What is being asked:
Give back, word for word, the line that contains "representing virtual assets." and every line that follows it in the data below.

(Stored items)
+===+
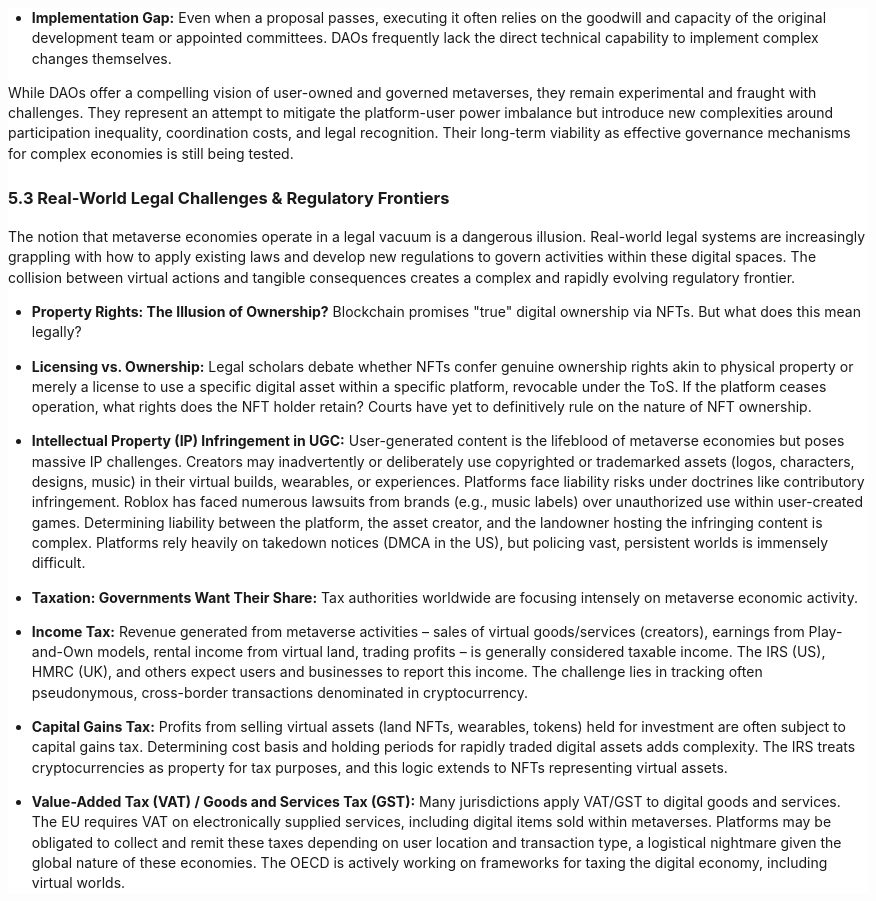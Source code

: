 *   **Implementation Gap:** Even when a proposal passes, executing it often relies on the goodwill and capacity of the original development team or appointed committees. DAOs frequently lack the direct technical capability to implement complex changes themselves.

While DAOs offer a compelling vision of user-owned and governed metaverses, they remain experimental and fraught with challenges. They represent an attempt to mitigate the platform-user power imbalance but introduce new complexities around participation inequality, coordination costs, and legal recognition. Their long-term viability as effective governance mechanisms for complex economies is still being tested.

### 5.3 Real-World Legal Challenges & Regulatory Frontiers

The notion that metaverse economies operate in a legal vacuum is a dangerous illusion. Real-world legal systems are increasingly grappling with how to apply existing laws and develop new regulations to govern activities within these digital spaces. The collision between virtual actions and tangible consequences creates a complex and rapidly evolving regulatory frontier.

*   **Property Rights: The Illusion of Ownership?** Blockchain promises "true" digital ownership via NFTs. But what does this mean legally?

*   **Licensing vs. Ownership:** Legal scholars debate whether NFTs confer genuine ownership rights akin to physical property or merely a license to use a specific digital asset within a specific platform, revocable under the ToS. If the platform ceases operation, what rights does the NFT holder retain? Courts have yet to definitively rule on the nature of NFT ownership.

*   **Intellectual Property (IP) Infringement in UGC:** User-generated content is the lifeblood of metaverse economies but poses massive IP challenges. Creators may inadvertently or deliberately use copyrighted or trademarked assets (logos, characters, designs, music) in their virtual builds, wearables, or experiences. Platforms face liability risks under doctrines like contributory infringement. Roblox has faced numerous lawsuits from brands (e.g., music labels) over unauthorized use within user-created games. Determining liability between the platform, the asset creator, and the landowner hosting the infringing content is complex. Platforms rely heavily on takedown notices (DMCA in the US), but policing vast, persistent worlds is immensely difficult.

*   **Taxation: Governments Want Their Share:** Tax authorities worldwide are focusing intensely on metaverse economic activity.

*   **Income Tax:** Revenue generated from metaverse activities – sales of virtual goods/services (creators), earnings from Play-and-Own models, rental income from virtual land, trading profits – is generally considered taxable income. The IRS (US), HMRC (UK), and others expect users and businesses to report this income. The challenge lies in tracking often pseudonymous, cross-border transactions denominated in cryptocurrency.

*   **Capital Gains Tax:** Profits from selling virtual assets (land NFTs, wearables, tokens) held for investment are often subject to capital gains tax. Determining cost basis and holding periods for rapidly traded digital assets adds complexity. The IRS treats cryptocurrencies as property for tax purposes, and this logic extends to NFTs representing virtual assets.

*   **Value-Added Tax (VAT) / Goods and Services Tax (GST):** Many jurisdictions apply VAT/GST to digital goods and services. The EU requires VAT on electronically supplied services, including digital items sold within metaverses. Platforms may be obligated to collect and remit these taxes depending on user location and transaction type, a logistical nightmare given the global nature of these economies. The OECD is actively working on frameworks for taxing the digital economy, including virtual worlds.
+===+
Response for this exercise:
*   **Capital Gains Tax:** Profits from selling virtual assets (land NFTs, wearables, tokens) held for investment are often subject to capital gains tax. Determining cost basis and holding periods for rapidly traded digital assets adds complexity. The IRS treats cryptocurrencies as property for tax purposes, and this logic extends to NFTs representing virtual assets.

*   **Value-Added Tax (VAT) / Goods and Services Tax (GST):** Many jurisdictions apply VAT/GST to digital goods and services. The EU requires VAT on electronically supplied services, including digital items sold within metaverses. Platforms may be obligated to collect and remit these taxes depending on user location and transaction type, a logistical nightmare given the global nature of these economies. The OECD is actively working on frameworks for taxing the digital economy, including virtual worlds.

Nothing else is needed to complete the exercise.